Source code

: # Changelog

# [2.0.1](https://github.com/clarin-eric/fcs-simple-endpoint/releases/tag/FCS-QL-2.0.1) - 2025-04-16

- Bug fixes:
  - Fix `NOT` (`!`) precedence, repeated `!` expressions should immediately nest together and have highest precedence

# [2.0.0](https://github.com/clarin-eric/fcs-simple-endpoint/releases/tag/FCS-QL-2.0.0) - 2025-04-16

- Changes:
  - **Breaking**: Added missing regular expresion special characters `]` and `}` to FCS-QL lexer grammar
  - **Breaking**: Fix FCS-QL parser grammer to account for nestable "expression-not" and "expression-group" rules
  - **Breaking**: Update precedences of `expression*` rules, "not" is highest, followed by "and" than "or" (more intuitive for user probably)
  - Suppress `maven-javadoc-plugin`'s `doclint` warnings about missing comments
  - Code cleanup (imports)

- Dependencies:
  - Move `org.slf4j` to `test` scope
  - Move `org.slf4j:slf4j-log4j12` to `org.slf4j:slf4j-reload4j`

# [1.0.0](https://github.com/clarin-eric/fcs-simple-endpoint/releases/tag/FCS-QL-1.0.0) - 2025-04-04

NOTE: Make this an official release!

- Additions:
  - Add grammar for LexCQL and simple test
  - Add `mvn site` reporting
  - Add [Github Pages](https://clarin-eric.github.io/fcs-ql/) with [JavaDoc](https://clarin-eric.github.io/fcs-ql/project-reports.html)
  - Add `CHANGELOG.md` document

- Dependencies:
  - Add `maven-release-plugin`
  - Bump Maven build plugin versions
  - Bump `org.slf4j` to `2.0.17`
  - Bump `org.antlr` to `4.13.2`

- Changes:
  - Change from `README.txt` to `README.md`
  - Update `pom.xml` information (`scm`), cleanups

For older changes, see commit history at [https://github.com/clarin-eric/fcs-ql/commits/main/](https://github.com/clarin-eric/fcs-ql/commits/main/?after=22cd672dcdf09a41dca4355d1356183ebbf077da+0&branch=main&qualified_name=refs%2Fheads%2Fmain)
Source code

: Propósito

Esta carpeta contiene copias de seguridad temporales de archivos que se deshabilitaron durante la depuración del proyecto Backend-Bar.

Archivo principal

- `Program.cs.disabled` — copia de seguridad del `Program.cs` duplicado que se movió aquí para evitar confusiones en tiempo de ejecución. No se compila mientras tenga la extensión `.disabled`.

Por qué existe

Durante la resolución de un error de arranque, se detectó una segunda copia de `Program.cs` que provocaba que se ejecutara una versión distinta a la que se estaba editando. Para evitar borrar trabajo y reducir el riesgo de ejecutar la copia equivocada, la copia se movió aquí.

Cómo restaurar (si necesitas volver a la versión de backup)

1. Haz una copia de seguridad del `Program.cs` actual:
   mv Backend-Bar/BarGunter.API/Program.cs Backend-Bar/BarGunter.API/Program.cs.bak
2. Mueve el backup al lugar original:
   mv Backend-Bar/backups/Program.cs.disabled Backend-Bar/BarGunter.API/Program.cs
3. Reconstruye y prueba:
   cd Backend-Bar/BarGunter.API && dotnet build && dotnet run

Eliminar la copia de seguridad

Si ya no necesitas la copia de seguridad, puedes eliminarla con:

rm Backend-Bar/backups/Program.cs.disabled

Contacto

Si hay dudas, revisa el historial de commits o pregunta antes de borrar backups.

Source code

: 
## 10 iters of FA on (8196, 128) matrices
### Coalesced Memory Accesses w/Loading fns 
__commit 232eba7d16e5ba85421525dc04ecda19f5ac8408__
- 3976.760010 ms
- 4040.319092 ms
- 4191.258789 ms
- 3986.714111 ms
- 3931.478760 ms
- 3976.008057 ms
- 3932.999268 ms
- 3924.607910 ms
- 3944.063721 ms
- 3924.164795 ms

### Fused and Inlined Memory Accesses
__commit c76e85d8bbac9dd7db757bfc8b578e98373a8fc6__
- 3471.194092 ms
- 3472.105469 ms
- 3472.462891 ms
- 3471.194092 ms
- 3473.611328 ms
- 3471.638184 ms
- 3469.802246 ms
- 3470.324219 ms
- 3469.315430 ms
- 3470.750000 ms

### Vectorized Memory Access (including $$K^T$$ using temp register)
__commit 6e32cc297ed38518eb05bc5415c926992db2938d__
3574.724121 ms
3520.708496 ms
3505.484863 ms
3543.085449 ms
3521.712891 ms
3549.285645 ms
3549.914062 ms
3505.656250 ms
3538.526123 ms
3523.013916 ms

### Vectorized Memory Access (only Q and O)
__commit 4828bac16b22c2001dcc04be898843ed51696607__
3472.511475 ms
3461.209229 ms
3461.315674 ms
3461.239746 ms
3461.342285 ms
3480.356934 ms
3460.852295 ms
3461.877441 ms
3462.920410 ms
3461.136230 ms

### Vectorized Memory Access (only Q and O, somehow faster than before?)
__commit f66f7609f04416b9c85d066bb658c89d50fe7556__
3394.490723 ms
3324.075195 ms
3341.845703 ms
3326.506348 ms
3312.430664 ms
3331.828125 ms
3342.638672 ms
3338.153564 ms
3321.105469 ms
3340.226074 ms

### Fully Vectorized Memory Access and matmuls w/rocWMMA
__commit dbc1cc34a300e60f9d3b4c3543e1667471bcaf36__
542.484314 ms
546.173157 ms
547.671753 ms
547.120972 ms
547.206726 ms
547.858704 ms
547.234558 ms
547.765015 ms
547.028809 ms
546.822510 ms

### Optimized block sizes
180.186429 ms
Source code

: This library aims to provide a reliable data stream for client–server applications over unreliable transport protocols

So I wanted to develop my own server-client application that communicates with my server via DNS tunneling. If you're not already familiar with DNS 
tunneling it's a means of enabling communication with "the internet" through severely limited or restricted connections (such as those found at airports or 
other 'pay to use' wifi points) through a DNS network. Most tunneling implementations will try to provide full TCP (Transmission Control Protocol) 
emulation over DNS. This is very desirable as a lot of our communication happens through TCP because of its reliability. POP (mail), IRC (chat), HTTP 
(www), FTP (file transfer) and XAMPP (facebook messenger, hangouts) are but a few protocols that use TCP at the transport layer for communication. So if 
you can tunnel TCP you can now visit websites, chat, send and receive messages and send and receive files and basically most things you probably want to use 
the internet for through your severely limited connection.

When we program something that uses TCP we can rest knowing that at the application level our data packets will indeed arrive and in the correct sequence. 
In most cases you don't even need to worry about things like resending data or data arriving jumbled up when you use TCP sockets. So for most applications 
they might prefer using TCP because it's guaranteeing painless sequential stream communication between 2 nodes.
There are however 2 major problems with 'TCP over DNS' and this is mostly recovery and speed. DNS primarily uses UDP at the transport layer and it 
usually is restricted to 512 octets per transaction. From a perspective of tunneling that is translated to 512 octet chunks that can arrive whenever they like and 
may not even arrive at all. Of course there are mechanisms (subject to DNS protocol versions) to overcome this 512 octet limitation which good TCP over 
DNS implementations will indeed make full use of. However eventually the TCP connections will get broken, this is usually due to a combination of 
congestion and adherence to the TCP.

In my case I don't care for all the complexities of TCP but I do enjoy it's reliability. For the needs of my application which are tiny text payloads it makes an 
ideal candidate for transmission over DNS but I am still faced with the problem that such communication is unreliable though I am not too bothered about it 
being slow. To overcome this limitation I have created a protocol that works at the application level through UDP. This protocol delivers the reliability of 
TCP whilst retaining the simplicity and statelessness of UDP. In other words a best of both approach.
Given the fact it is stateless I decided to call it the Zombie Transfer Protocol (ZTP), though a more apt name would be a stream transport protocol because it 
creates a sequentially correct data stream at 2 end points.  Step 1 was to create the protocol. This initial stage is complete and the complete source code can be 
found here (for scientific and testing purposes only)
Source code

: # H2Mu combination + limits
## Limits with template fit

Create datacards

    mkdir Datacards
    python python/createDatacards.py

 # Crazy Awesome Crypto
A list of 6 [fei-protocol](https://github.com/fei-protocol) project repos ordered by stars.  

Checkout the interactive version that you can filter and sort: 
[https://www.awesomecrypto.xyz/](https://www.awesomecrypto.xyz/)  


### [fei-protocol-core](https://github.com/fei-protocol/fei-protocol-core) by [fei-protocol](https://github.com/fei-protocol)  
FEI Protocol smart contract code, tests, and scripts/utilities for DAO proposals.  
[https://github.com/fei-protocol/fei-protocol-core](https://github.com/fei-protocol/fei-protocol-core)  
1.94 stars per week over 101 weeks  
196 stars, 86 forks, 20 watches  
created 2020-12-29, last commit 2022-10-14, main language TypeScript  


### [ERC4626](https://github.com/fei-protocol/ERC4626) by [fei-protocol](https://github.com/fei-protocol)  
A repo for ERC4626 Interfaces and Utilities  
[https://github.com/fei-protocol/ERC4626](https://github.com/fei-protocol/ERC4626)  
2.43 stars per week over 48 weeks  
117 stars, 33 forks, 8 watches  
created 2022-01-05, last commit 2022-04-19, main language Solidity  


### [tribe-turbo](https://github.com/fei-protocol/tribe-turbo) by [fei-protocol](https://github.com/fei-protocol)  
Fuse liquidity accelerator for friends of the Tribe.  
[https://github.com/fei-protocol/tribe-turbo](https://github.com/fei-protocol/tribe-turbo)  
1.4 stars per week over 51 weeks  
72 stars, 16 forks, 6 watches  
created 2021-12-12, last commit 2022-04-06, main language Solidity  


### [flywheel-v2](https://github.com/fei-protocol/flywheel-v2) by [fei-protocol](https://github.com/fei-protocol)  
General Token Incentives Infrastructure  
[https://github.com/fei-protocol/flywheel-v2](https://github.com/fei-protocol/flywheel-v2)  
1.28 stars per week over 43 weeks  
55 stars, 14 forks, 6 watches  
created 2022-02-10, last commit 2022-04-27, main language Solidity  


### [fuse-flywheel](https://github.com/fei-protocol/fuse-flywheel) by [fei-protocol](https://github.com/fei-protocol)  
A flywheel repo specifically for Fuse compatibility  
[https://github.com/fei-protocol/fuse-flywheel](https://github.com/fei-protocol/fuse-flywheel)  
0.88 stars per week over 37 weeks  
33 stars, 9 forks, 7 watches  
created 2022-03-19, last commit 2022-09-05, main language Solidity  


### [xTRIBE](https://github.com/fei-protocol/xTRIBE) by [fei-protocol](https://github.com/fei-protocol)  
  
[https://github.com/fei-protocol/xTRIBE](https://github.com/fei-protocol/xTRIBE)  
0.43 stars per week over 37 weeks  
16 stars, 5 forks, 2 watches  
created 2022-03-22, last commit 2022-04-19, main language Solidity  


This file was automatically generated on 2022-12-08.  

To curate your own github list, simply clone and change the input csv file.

====

### [What to do]
Out of the entries above, write out only the lines between the line holding "python python/createDatacards.py" and the line holding "FEI Protocol smart", inclusive, each exactly as given.

### [Solved exercise]
    python python/createDatacards.py

 # Crazy Awesome Crypto
A list of 6 [fei-protocol](https://github.com/fei-protocol) project repos ordered by stars.  

Checkout the interactive version that you can filter and sort: 
[https://www.awesomecrypto.xyz/](https://www.awesomecrypto.xyz/)  


### [fei-protocol-core](https://github.com/fei-protocol/fei-protocol-core) by [fei-protocol](https://github.com/fei-protocol)  
FEI Protocol smart contract code, tests, and scripts/utilities for DAO proposals.  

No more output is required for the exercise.